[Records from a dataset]
§

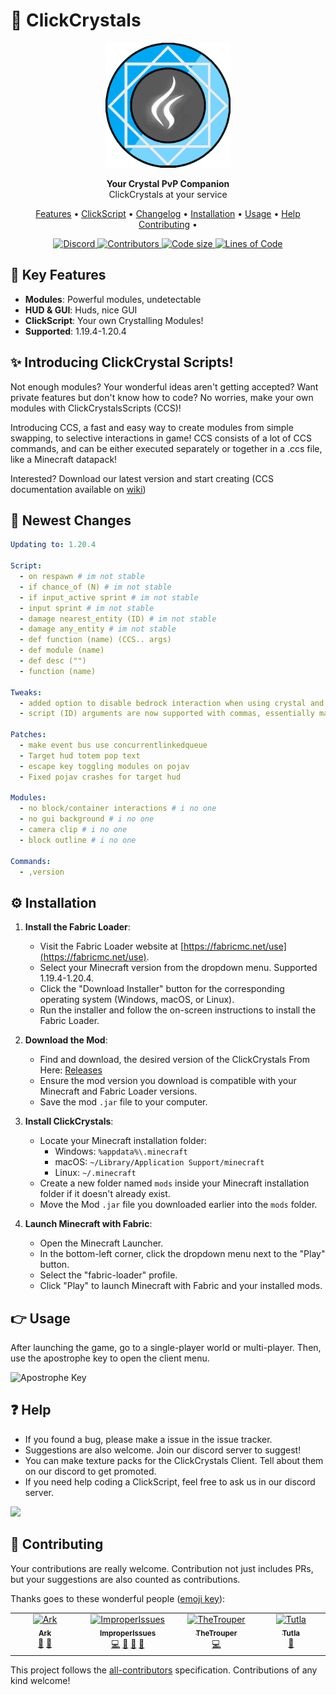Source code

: # 💎 ClickCrystals

<div align="center">
  <img src="clickscript/img/icon.png" alt="ClickCrystals" width="200">
</div>
<p align="center">
  <strong>Your Crystal PvP Companion</strong>
  <br>
  ClickCrystals at your service
</p>

<p align="center">
  <a href="#-key-features">Features</a> •
  <a href="#-introducing-clickcrystal-scripts">ClickScript</a> •
  <a href="#-newest-changes">Changelog</a> •
  <a href="#%EF%B8%8F-installation">Installation</a> •
  <a href="#-usage">Usage</a> •
  <a href="#-help">Help</a>
  <a href="#-contributing">Contributing</a> •
</p>

<p align="center">
<a href="https://discord.gg/GdNnK37Etw">
  <img alt="Discord" src="https://img.shields.io/discord/1095079504516493404?label=Discord&logo=discord&style=flat-square">
</a>
  <a href="https://github.com/ItziSpyder/ClickCrystals/graphs/contributors">
    <img alt="Contributors" src="https://img.shields.io/github/contributors/ItziSpyder/ClickCrystals?style=flat-square">
  </a>
  <a href="https://github.com/ItziSpyder/ClickCrystals">
    <img alt="Code size" src="https://img.shields.io/github/languages/code-size/ItziSpyder/ClickCrystals?style=flat-square">
  </a>
  <a href="https://github.com/ItziSpyder/ClickCrystals">
    <img alt="Lines of Code" src="https://tokei.rs/b1/github/ItziSpyder/ClickCrystals?style=flat-square">
  </a>
</p>



## 🌟 Key Features

- **Modules**: Powerful modules, undetectable
- **HUD & GUI**: Huds, nice GUI
- **ClickScript**: Your own Crystalling Modules!
- **Supported**: 1.19.4-1.20.4

## ✨ Introducing ClickCrystal Scripts!

Not enough modules? Your wonderful ideas aren't getting accepted? Want private features but don't know how to code? No worries, make your own modules with ClickCrystalsScripts (CCS)!

Introducing CCS, a fast and easy way to create modules from simple swapping, to selective interactions in game! CCS consists of a lot of CCS commands, and can be either executed separately or together in a .ccs file, like a Minecraft datapack!

Interested? Download our latest version and start creating (CCS documentation available on <a href="https://clickcrystals.xyz/clickscript" target="_blank">wiki</a>)

## 📃 Newest Changes

```yaml
Updating to: 1.20.4

Script:
  - on respawn # im not stable
  - if chance_of (N) # im not stable
  - if input_active sprint # im not stable
  - input sprint # im not stable
  - damage nearest_entity (ID) # im not stable
  - damage any_entity # im not stable
  - def function (name) (CCS.. args)
  - def module (name)
  - def desc ("")
  - function (name)

Tweaks:
  - added option to disable bedrock interaction when using crystal and obsidian switch modules
  - script (ID) arguments are now supported with commas, essentially making an or operator

Patches:
  - make event bus use concurrentlinkedqueue
  - Target hud totem pop text
  - escape key toggling modules on pojav
  - Fixed pojav crashes for target hud

Modules:
  - no block/container interactions # i no one
  - no gui background # i no one
  - camera clip # i no one
  - block outline # i no one

Commands:
  - ,version
```

## ⚙️ Installation

1. **Install the Fabric Loader**:

   - Visit the Fabric Loader website at [https://fabricmc.net/use](https://fabricmc.net/use).
   - Select your Minecraft version from the dropdown menu. Supported 1.19.4-1.20.4.
   - Click the "Download Installer" button for the corresponding operating system (Windows, macOS, or Linux).
   - Run the installer and follow the on-screen instructions to install the Fabric Loader.

2. **Download the Mod**:

   - Find and download, the desired version of the ClickCrystals From Here: [Releases](https://github.com/ItziSpyder/ClickCrystals)
   - Ensure the mod version you download is compatible with your Minecraft and Fabric Loader versions.
   - Save the mod `.jar` file to your computer.

3. **Install ClickCrystals**:

   - Locate your Minecraft installation folder:
      - Windows: `%appdata%\.minecraft`
      - macOS: `~/Library/Application Support/minecraft`
      - Linux: `~/.minecraft`
   - Create a new folder named `mods` inside your Minecraft installation folder if it doesn't already exist.
   - Move the Mod `.jar` file you downloaded earlier into the `mods` folder.

4. **Launch Minecraft with Fabric**:

   - Open the Minecraft Launcher.
   - In the bottom-left corner, click the dropdown menu next to the "Play" button.
   - Select the "fabric-loader" profile.
   - Click "Play" to launch Minecraft with Fabric and your installed mods.

## 👉 Usage

After launching the game, go to a single-player world or multi-player. Then, use the apostrophe key to open the client menu.

<img src="https://clickcrystals.xyz/faq/assets/apostrophe.png" alt="Apostrophe Key">

## ❓ Help

- If you found a bug, please make a issue in the issue tracker.
- Suggestions are also welcome. Join our discord server to suggest!
- You can make texture packs for the ClickCrystals Client. Tell about them on our discord to get promoted.
- If you need help coding a ClickScript, feel free to ask us in our discord server.

<a href="https://discord.gg/GdNnK37Etw" target="_blank"><img src="https://dcbadge.vercel.app/api/server/GdNnK37Etw"></a>

## 🌈 Contributing

Your contributions are really welcome. Contribution not just includes PRs, but your suggestions are also counted as contributions.

Thanks goes to these wonderful people ([emoji key](https://allcontributors.org/docs/en/emoji-key)):

<!-- ALL-CONTRIBUTORS-LIST:START - Do not remove or modify this section -->
<!-- prettier-ignore-start -->
<!-- markdownlint-disable -->
<table>
  <tbody>
    <tr>
      <td align="center" valign="top" width="14.28%"><a href="http://e-coders.me"><img src="https://avatars.githubusercontent.com/u/83082760?v=4?s=100" width="100px;" alt="Ark"/><br /><sub><b>Ark</b></sub></a><br /><a href="https://github.com/e-coders/ClickCrystalsXYZ/commits?author=e-coders" title="Documentation">📖</a> <a href="#ideas-e-coders" title="Ideas, Planning, & Feedback">🤔</a></td>
      <td align="center" valign="top" width="14.28%"><a href="https://itzispyder.github.io/"><img src="https://avatars.githubusercontent.com/u/114215797?v=4?s=100" width="100px;" alt="ImproperIssues"/><br /><sub><b>ImproperIssues</b></sub></a><br /><a href="https://github.com/e-coders/ClickCrystalsXYZ/commits?author=ItziSpyder" title="Code">💻</a> <a href="https://github.com/e-coders/ClickCrystalsXYZ/commits?author=ItziSpyder" title="Documentation">📖</a> <a href="#ideas-ItziSpyder" title="Ideas, Planning, & Feedback">🤔</a> <a href="https://github.com/e-coders/ClickCrystalsXYZ/issues?q=author%3AItziSpyder" title="Bug reports">🐛</a></td>
      <td align="center" valign="top" width="14.28%"><a href="https://discord.gg/ogre"><img src="https://avatars.githubusercontent.com/u/93684527?v=4?s=100" width="100px;" alt="TheTrouper"/><br /><sub><b>TheTrouper</b></sub></a><br /><a href="https://github.com/e-coders/ClickCrystalsXYZ/commits?author=TheTrouper" title="Code">💻</a></td>
      <td align="center" valign="top" width="14.28%"><a href="https://github.com/ayaanibrahimtutla"><img src="https://avatars.githubusercontent.com/u/91965613?v=4?s=100" width="100px;" alt="Tutla"/><br /><sub><b>Tutla</b></sub></a><br /><a href="#ideas-ayaanibrahimtutla" title="Ideas, Planning, & Feedback">🤔</a></td>
    </tr>
  </tbody>
</table>

<!-- markdownlint-restore -->
<!-- prettier-ignore-end -->

<!-- ALL-CONTRIBUTORS-LIST:END -->

This project follows the [all-contributors](https://github.com/all-contributors/all-contributors) specification. Contributions of any kind welcome!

§

:: BRIEF ::
Set the data above down again exactly as given, with no pictures.

:: TASK OUTPUT ::
Source code

: # 💎 ClickCrystals

<div align="center">
  <img src="clickscript/img/icon.png" alt="ClickCrystals" width="200">
</div>
<p align="center">
  <strong>Your Crystal PvP Companion</strong>
  <br>
  ClickCrystals at your service
</p>

<p align="center">
  <a href="#-key-features">Features</a> •
  <a href="#-introducing-clickcrystal-scripts">ClickScript</a> •
  <a href="#-newest-changes">Changelog</a> •
  <a href="#%EF%B8%8F-installation">Installation</a> •
  <a href="#-usage">Usage</a> •
  <a href="#-help">Help</a>
  <a href="#-contributing">Contributing</a> •
</p>

<p align="center">
<a href="https://discord.gg/GdNnK37Etw">
  <img alt="Discord" src="https://img.shields.io/discord/1095079504516493404?label=Discord&logo=discord&style=flat-square">
</a>
  <a href="https://github.com/ItziSpyder/ClickCrystals/graphs/contributors">
    <img alt="Contributors" src="https://img.shields.io/github/contributors/ItziSpyder/ClickCrystals?style=flat-square">
  </a>
  <a href="https://github.com/ItziSpyder/ClickCrystals">
    <img alt="Code size" src="https://img.shields.io/github/languages/code-size/ItziSpyder/ClickCrystals?style=flat-square">
  </a>
  <a href="https://github.com/ItziSpyder/ClickCrystals">
    <img alt="Lines of Code" src="https://tokei.rs/b1/github/ItziSpyder/ClickCrystals?style=flat-square">
  </a>
</p>



## 🌟 Key Features

- **Modules**: Powerful modules, undetectable
- **HUD & GUI**: Huds, nice GUI
- **ClickScript**: Your own Crystalling Modules!
- **Supported**: 1.19.4-1.20.4

## ✨ Introducing ClickCrystal Scripts!

Not enough modules? Your wonderful ideas aren't getting accepted? Want private features but don't know how to code? No worries, make your own modules with ClickCrystalsScripts (CCS)!

Introducing CCS, a fast and easy way to create modules from simple swapping, to selective interactions in game! CCS consists of a lot of CCS commands, and can be either executed separately or together in a .ccs file, like a Minecraft datapack!

Interested? Download our latest version and start creating (CCS documentation available on <a href="https://clickcrystals.xyz/clickscript" target="_blank">wiki</a>)

## 📃 Newest Changes

```yaml
Updating to: 1.20.4

Script:
  - on respawn # im not stable
  - if chance_of (N) # im not stable
  - if input_active sprint # im not stable
  - input sprint # im not stable
  - damage nearest_entity (ID) # im not stable
  - damage any_entity # im not stable
  - def function (name) (CCS.. args)
  - def module (name)
  - def desc ("")
  - function (name)

Tweaks:
  - added option to disable bedrock interaction when using crystal and obsidian switch modules
  - script (ID) arguments are now supported with commas, essentially making an or operator

Patches:
  - make event bus use concurrentlinkedqueue
  - Target hud totem pop text
  - escape key toggling modules on pojav
  - Fixed pojav crashes for target hud

Modules:
  - no block/container interactions # i no one
  - no gui background # i no one
  - camera clip # i no one
  - block outline # i no one

Commands:
  - ,version
```

## ⚙️ Installation

1. **Install the Fabric Loader**:

   - Visit the Fabric Loader website at [https://fabricmc.net/use](https://fabricmc.net/use).
   - Select your Minecraft version from the dropdown menu. Supported 1.19.4-1.20.4.
   - Click the "Download Installer" button for the corresponding operating system (Windows, macOS, or Linux).
   - Run the installer and follow the on-screen instructions to install the Fabric Loader.

2. **Download the Mod**:

   - Find and download, the desired version of the ClickCrystals From Here: [Releases](https://github.com/ItziSpyder/ClickCrystals)
   - Ensure the mod version you download is compatible with your Minecraft and Fabric Loader versions.
   - Save the mod `.jar` file to your computer.

3. **Install ClickCrystals**:

   - Locate your Minecraft installation folder:
      - Windows: `%appdata%\.minecraft`
      - macOS: `~/Library/Application Support/minecraft`
      - Linux: `~/.minecraft`
   - Create a new folder named `mods` inside your Minecraft installation folder if it doesn't already exist.
   - Move the Mod `.jar` file you downloaded earlier into the `mods` folder.

4. **Launch Minecraft with Fabric**:

   - Open the Minecraft Launcher.
   - In the bottom-left corner, click the dropdown menu next to the "Play" button.
   - Select the "fabric-loader" profile.
   - Click "Play" to launch Minecraft with Fabric and your installed mods.

## 👉 Usage

After launching the game, go to a single-player world or multi-player. Then, use the apostrophe key to open the client menu.

<img src="https://clickcrystals.xyz/faq/assets/apostrophe.png" alt="Apostrophe Key">

## ❓ Help

- If you found a bug, please make a issue in the issue tracker.
- Suggestions are also welcome. Join our discord server to suggest!
- You can make texture packs for the ClickCrystals Client. Tell about them on our discord to get promoted.
- If you need help coding a ClickScript, feel free to ask us in our discord server.

<a href="https://discord.gg/GdNnK37Etw" target="_blank"><img src="https://dcbadge.vercel.app/api/server/GdNnK37Etw"></a>

## 🌈 Contributing

Your contributions are really welcome. Contribution not just includes PRs, but your suggestions are also counted as contributions.

Thanks goes to these wonderful people ([emoji key](https://allcontributors.org/docs/en/emoji-key)):

<!-- ALL-CONTRIBUTORS-LIST:START - Do not remove or modify this section -->
<!-- prettier-ignore-start -->
<!-- markdownlint-disable -->
<table>
  <tbody>
    <tr>
      <td align="center" valign="top" width="14.28%"><a href="http://e-coders.me"><img src="https://avatars.githubusercontent.com/u/83082760?v=4?s=100" width="100px;" alt="Ark"/><br /><sub><b>Ark</b></sub></a><br /><a href="https://github.com/e-coders/ClickCrystalsXYZ/commits?author=e-coders" title="Documentation">📖</a> <a href="#ideas-e-coders" title="Ideas, Planning, & Feedback">🤔</a></td>
      <td align="center" valign="top" width="14.28%"><a href="https://itzispyder.github.io/"><img src="https://avatars.githubusercontent.com/u/114215797?v=4?s=100" width="100px;" alt="ImproperIssues"/><br /><sub><b>ImproperIssues</b></sub></a><br /><a href="https://github.com/e-coders/ClickCrystalsXYZ/commits?author=ItziSpyder" title="Code">💻</a> <a href="https://github.com/e-coders/ClickCrystalsXYZ/commits?author=ItziSpyder" title="Documentation">📖</a> <a href="#ideas-ItziSpyder" title="Ideas, Planning, & Feedback">🤔</a> <a href="https://github.com/e-coders/ClickCrystalsXYZ/issues?q=author%3AItziSpyder" title="Bug reports">🐛</a></td>
      <td align="center" valign="top" width="14.28%"><a href="https://discord.gg/ogre"><img src="https://avatars.githubusercontent.com/u/93684527?v=4?s=100" width="100px;" alt="TheTrouper"/><br /><sub><b>TheTrouper</b></sub></a><br /><a href="https://github.com/e-coders/ClickCrystalsXYZ/commits?author=TheTrouper" title="Code">💻</a></td>
      <td align="center" valign="top" width="14.28%"><a href="https://github.com/ayaanibrahimtutla"><img src="https://avatars.githubusercontent.com/u/91965613?v=4?s=100" width="100px;" alt="Tutla"/><br /><sub><b>Tutla</b></sub></a><br /><a href="#ideas-ayaanibrahimtutla" title="Ideas, Planning, & Feedback">🤔</a></td>
    </tr>
  </tbody>
</table>

<!-- markdownlint-restore -->
<!-- prettier-ignore-end -->

<!-- ALL-CONTRIBUTORS-LIST:END -->

This project follows the [all-contributors](https://github.com/all-contributors/all-contributors) specification. Contributions of any kind welcome!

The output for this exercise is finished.